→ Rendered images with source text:
• • • •

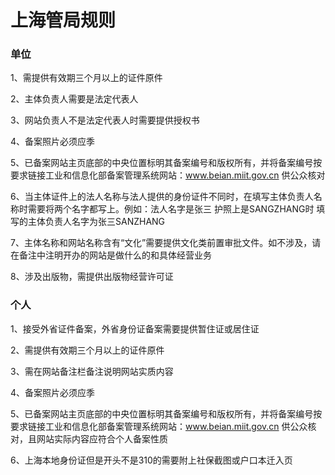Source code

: 

# 上海管局规则

### 单位

1、需提供有效期三个月以上的证件原件                                                                                                              

2、主体负责人需要是法定代表人                                                                                                                                                

3、网站负责人不是法定代表人时需要提供授权书                                                                                                                                                                                                                                         

4、备案照片必须应季                                                                                                                                                       

5、已备案网站主页底部的中央位置标明其备案编号和版权所有，并将备案编号按要求链接工业和信息化部备案管理系统网站：www.beian.miit.gov.cn 供公众核对                                                                                                            

6、当主体证件上的法人名称与法人提供的身份证件不同时，在填写主体负责人名称时需要将两个名字都写上。例如：法人名字是张三 护照上是SANGZHANG时 填写的主体负责人名字为张三SANZHANG                               

7、主体名称和网站名称含有“文化”需要提供文化类前置审批文件。如不涉及，请在备注中注明开办的网站是做什么的和具体经营业务

8、涉及出版物，需提供出版物经营许可证

### 个人

1、接受外省证件备案，外省身份证备案需要提供暂住证或居住证                                                                                           

2、需提供有效期三个月以上的证件原件                                                                                                                        

3、需在网站备注栏备注说明网站实质内容                                                                                     

4、备案照片必须应季                                                                                                                             

5、已备案网站主页底部的中央位置标明其备案编号和版权所有，并将备案编号按要求链接工业和信息化部备案管理系统网站：www.beian.miit.gov.cn 供公众核对，且网站实际内容应符合个人备案性质                                                                           

6、上海本地身份证但是开头不是310的需要附上社保截图或户口本迁入页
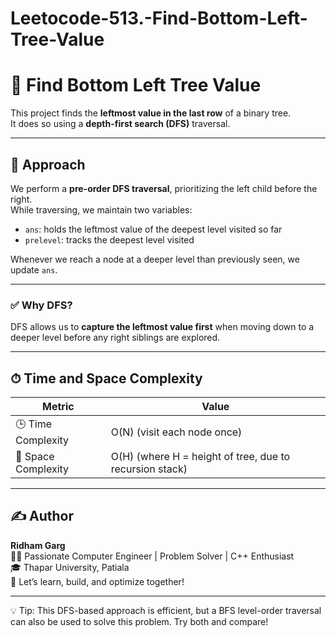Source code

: # Leetocode-513.-Find-Bottom-Left-Tree-Value
# 🌳 Find Bottom Left Tree Value

This project finds the **leftmost value in the last row** of a binary tree.  
It does so using a **depth-first search (DFS)** traversal.

---

## 🧠 Approach

We perform a **pre-order DFS traversal**, prioritizing the left child before the right.  
While traversing, we maintain two variables:
- `ans`: holds the leftmost value of the deepest level visited so far
- `prelevel`: tracks the deepest level visited

Whenever we reach a node at a deeper level than previously seen, we update `ans`.

---

### ✅ Why DFS?

DFS allows us to **capture the leftmost value first** when moving down to a deeper level before any right siblings are explored.

---

## ⏱ Time and Space Complexity

| Metric              | Value               |
|---------------------|---------------------|
| 🕒 Time Complexity   | O(N) (visit each node once) |
| 💾 Space Complexity  | O(H) (where H = height of tree, due to recursion stack) |

---

## ✍️ Author

**Ridham Garg**  
👨‍💻 Passionate Computer Engineer | Problem Solver | C++ Enthusiast  
🎓 Thapar University, Patiala  
📧 Let’s learn, build, and optimize together!

---

💡 Tip: This DFS-based approach is efficient, but a BFS level-order traversal can also be used to solve this problem. Try both and compare!
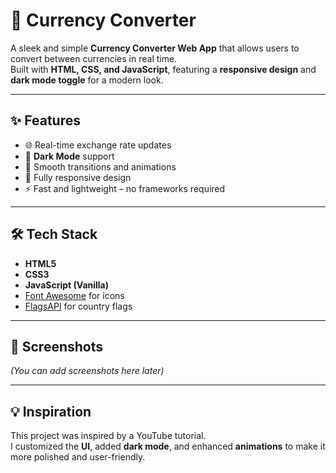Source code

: # 💱 Currency Converter

A sleek and simple **Currency Converter Web App** that allows users to convert between currencies in real time.  
Built with **HTML, CSS, and JavaScript**, featuring a **responsive design** and **dark mode toggle** for a modern look.

---

## ✨ Features
- 🌐 Real-time exchange rate updates  
- 🌙 **Dark Mode** support  
- 💫 Smooth transitions and animations  
- 📱 Fully responsive design  
- ⚡ Fast and lightweight – no frameworks required  

---

## 🛠️ Tech Stack
- **HTML5**
- **CSS3**
- **JavaScript (Vanilla)**  
- [Font Awesome](https://fontawesome.com/) for icons  
- [FlagsAPI](https://flagsapi.com/) for country flags  

---

## 📸 Screenshots
*(You can add screenshots here later)*

---

## 💡 Inspiration
This project was inspired by a YouTube tutorial.  
I customized the **UI**, added **dark mode**, and enhanced **animations** to make it more polished and user-friendly.
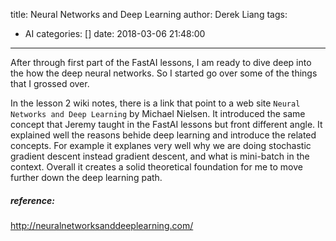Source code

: title: Neural Networks and Deep Learning
author: Derek Liang
tags:
  - AI
categories: []
date: 2018-03-06 21:48:00
---
After through first part of the FastAI lessons, I am ready to dive deep into the how the deep neural networks. So I started go over some of the things that I grossed over.

In the lesson 2 wiki notes, there is a link that point to a web site `Neural Networks and Deep Learning` by Michael Nielsen. It introduced the same concept that Jeremy taught in the FastAI lessons but front different angle. It explained well the reasons behide deep learning and introduce the related concepts. For example it explanes very well why we are doing stochastic gradient descent instead gradient descent, and what is mini-batch in the context. Overall it creates a solid theoretical foundation for me to move further down the deep learning path.

##### reference: 
http://neuralnetworksanddeeplearning.com/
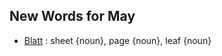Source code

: ## New Words for May

- [Blatt](http://www.dict.cc/?s=Blatt) : sheet {noun}, page {noun}, leaf {noun}
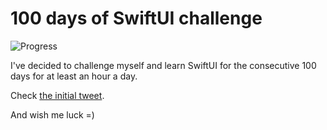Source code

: # 100 days of SwiftUI challenge

![Progress](https://progress-bar.dev/14/?title=16h%2058m%20)


I've decided to challenge myself and learn SwiftUI for the consecutive 100 days for at least an hour a day.

Check [the initial tweet](https://twitter.com/ck3g/status/1188362654324318208).

And wish me luck =)

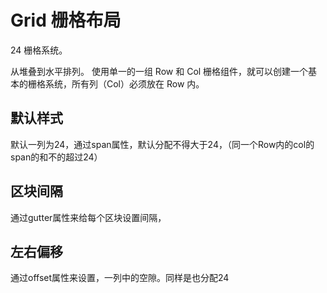 # Grid 栅格布局
24 栅格系统。

从堆叠到水平排列。
使用单一的一组 Row 和 Col 栅格组件，就可以创建一个基本的栅格系统，所有列（Col）必须放在 Row 内。


## 默认样式

默认一列为24，通过span属性，默认分配不得大于24，（同一个Row内的col的span的和不的超过24）
<Row-demo></Row-demo>

## 区块间隔

通过gutter属性来给每个区块设置间隔，

<Row-demo1></Row-demo1>

## 左右偏移

通过offset属性来设置，一列中的空隙。同样是也分配24
<Row-demo2></Row-demo2>
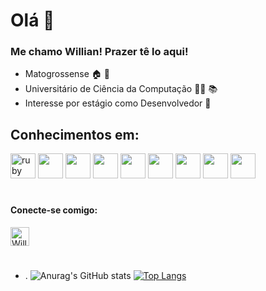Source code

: # Olá  👋
### Me chamo Willian! Prazer tê lo aqui!
- Matogrossense :house: :herb:
- Universitário de Ciência da Computação 🧑‍💻 :books: 
- Interesse por estágio como Desenvolvedor 🧰

## Conhecimentos em:
</img> <img src = "https://cdn.jsdelivr.net/gh/devicons/devicon/icons/vscode/vscode-original.svg" alt = "ruby" width = "40" height = "40" style = "max-width : 100%; "> </img>
<img src = "https://cdn.jsdelivr.net/gh/devicons/devicon/icons/python/python-plain.svg"  width = "40" height = "40" style = "max-width : 100%; "> </img><img src = "https://cdn.jsdelivr.net/gh/devicons/devicon/icons/cplusplus/cplusplus-line.svg"  width = "40" height = "40" style = "max-width : 100%; "> </img> <img src = "https://cdn.jsdelivr.net/gh/devicons/devicon/icons/c/c-original.svg"  width = "40" height = "40" style = "max-width : 100%; "> </img></img> <img src = "https://cdn.jsdelivr.net/gh/devicons/devicon/icons/github/github-original.svg"  width = "40" height = "40" style = "max-width : 100%; "> </img>
</img> 
<img src = "https://user-images.githubusercontent.com/58005176/163690838-35342d8a-20c3-43df-b095-c1de53cf6d5b.png"  width = "40" height = "40" style = "max-width : 100%; "> </img>
<img src = "https://user-images.githubusercontent.com/58005176/163690940-39372e75-53c9-4f7a-9440-e140e668c0e9.png"  width = "40" height = "40" style = "max-width : 100%; "> </img>
<img src = "https://user-images.githubusercontent.com/58005176/163690985-a16b5614-f1ac-4c1b-9cb9-80d6bccbbfe8.png"  width = "40" height = "40" style = "max-width : 100%; "> </img>
<img src = "https://user-images.githubusercontent.com/58005176/163690995-ecdae202-3b80-4d9f-9e14-3a2ba80d00f6.png"  width = "40" height = "40" style = "max-width : 100%; "> </img>









#

####  Conecte-se comigo:

<a href="https://www.linkedin.com/in/willianpicao">
<img alt = "Willian Linkedin" width = "30px" src = "https://cdns.iconmonstr.com/wp-content/assets/preview/2012/96/iconmonstr-linkedin-4.png" />
</a>


#
- .
![Anurag's GitHub stats](https://github-readme-stats.vercel.app/api?username=Willianpicao&show_icons=true&theme=dark)
[![Top Langs](https://github-readme-stats.vercel.app/api/top-langs/?username=Willianpicao&layout=compact)](https://github.com/anuraghazra/github-readme-stats)



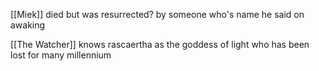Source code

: [[Miek]] died but was resurrected? by someone who's name he said on awaking 

[[The Watcher]] knows rascaertha as the goddess of light who has been lost for many millennium 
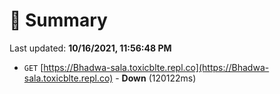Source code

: # 📖 Summary
Last updated: **10/16/2021, 11:56:48 PM**

- `GET` [https://Bhadwa-sala.toxicblte.repl.co](https://Bhadwa-sala.toxicblte.repl.co) - **Down** (120122ms)
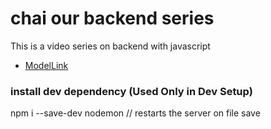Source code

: # chai our backend series

This is a video series on backend with javascript
- [ModelLink](https://app.eraser.io/workspace/YtPqZ1VogxGy1jzIDkzj)

### install dev dependency (Used Only in Dev Setup)
npm i --save-dev nodemon // restarts the server on file save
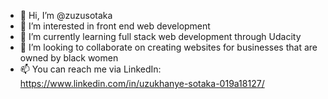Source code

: - 👋 Hi, I’m @zuzusotaka
- 👀 I’m interested in front end web development 
- 🌱 I’m currently learning full stack web development through Udacity
- 💞️ I’m looking to collaborate on creating websites for businesses that are owned by black women 
- 📫 You can reach me via LinkedIn: https://www.linkedin.com/in/uzukhanye-sotaka-019a18127/ 

<!---
zuzusotaka/zuzusotaka is a ✨ special ✨ repository because its `README.md` (this file) appears on your GitHub profile.
You can click the Preview link to take a look at your changes.
--->
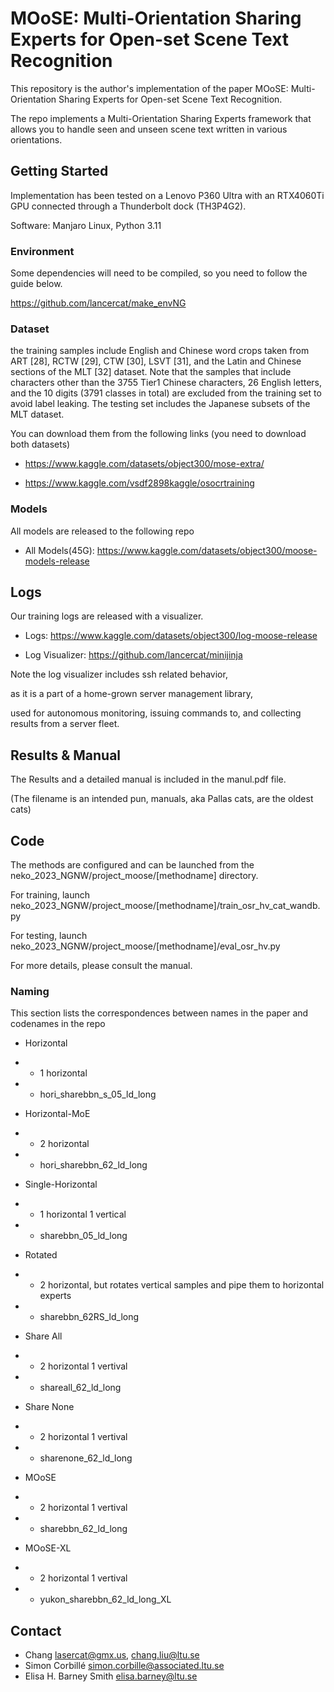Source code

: # MOoSE: Multi-Orientation Sharing Experts for Open-set Scene Text Recognition

This repository is the author's implementation of the paper MOoSE: Multi-Orientation Sharing Experts for Open-set Scene Text Recognition.

The repo implements a Multi-Orientation Sharing Experts framework that allows you to handle seen and unseen scene text written in various orientations.


## Getting Started
Implementation has been tested on a Lenovo P360 Ultra with an RTX4060Ti GPU connected through a Thunderbolt dock (TH3P4G2).

Software: Manjaro Linux, Python 3.11

### Environment
Some dependencies will need to be compiled, so you need to follow the guide below.

https://github.com/lancercat/make_envNG



### Dataset
the training samples include English and Chinese word crops taken from ART
[28], RCTW [29], CTW [30], LSVT [31], and the Latin and Chinese sections of
the MLT [32] dataset. Note that the samples that include characters other
than the 3755 Tier1 Chinese characters, 26 English letters, and the 10 digits
(3791 classes in total) are excluded from the training set to avoid label
leaking. The testing set includes the Japanese subsets of the MLT dataset.

You can download them from the following links (you need to download both datasets)

- https://www.kaggle.com/datasets/object300/mose-extra/

- https://www.kaggle.com/vsdf2898kaggle/osocrtraining

### Models
All models are released to the following repo

- All Models(45G): https://www.kaggle.com/datasets/object300/moose-models-release

## Logs
Our training logs are released with a visualizer.

- Logs: https://www.kaggle.com/datasets/object300/log-moose-release

- Log Visualizer: https://github.com/lancercat/minijinja

Note the log visualizer includes ssh related behavior,

as it is a part of a home-grown server management library,

used for autonomous monitoring, issuing commands to, and collecting results from a server fleet.

## Results & Manual
The Results and a detailed manual is included in the manul.pdf file.

(The filename is an intended pun, manuals, aka Pallas cats, are the oldest cats)


## Code
The methods are configured and can be launched from the neko_2023_NGNW/project_moose/[methodname] directory.


For training, launch neko_2023_NGNW/project_moose/[methodname]/train_osr_hv_cat_wandb.py

For testing, launch  neko_2023_NGNW/project_moose/[methodname]/eval_osr_hv.py

For more details, please consult the manual.

### Naming
This section lists the correspondences between names in the paper and codenames in the repo

- Horizontal
- - 1 horizontal
- - hori_sharebbn_s_05_ld_long
- Horizontal-MoE
- - 2 horizontal
- - hori_sharebbn_62_ld_long
- Single-Horizontal
- - 1 horizontal 1 vertical
- - sharebbn_05_ld_long
- Rotated
- - 2 horizontal, but rotates vertical samples and pipe them to horizontal experts
- - sharebbn_62RS_ld_long

- Share All
- - 2 horizontal 1 vertival
- - shareall_62_ld_long

- Share None
- - 2 horizontal 1 vertival
- - sharenone_62_ld_long
- MOoSE
- - 2 horizontal 1 vertival
- - sharebbn_62_ld_long
- MOoSE-XL
- - 2 horizontal 1 vertival
- - yukon_sharebbn_62_ld_long_XL

## Contact
- Chang lasercat@gmx.us, chang.liu@ltu.se
- Simon Corbillé simon.corbille@associated.ltu.se
- Elisa H. Barney Smith elisa.barney@ltu.se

• • • •

→ Task directions:
What is the number of lines in the preceding entries that hold the string "Currency"? Give it alone.

→ Answer box:
2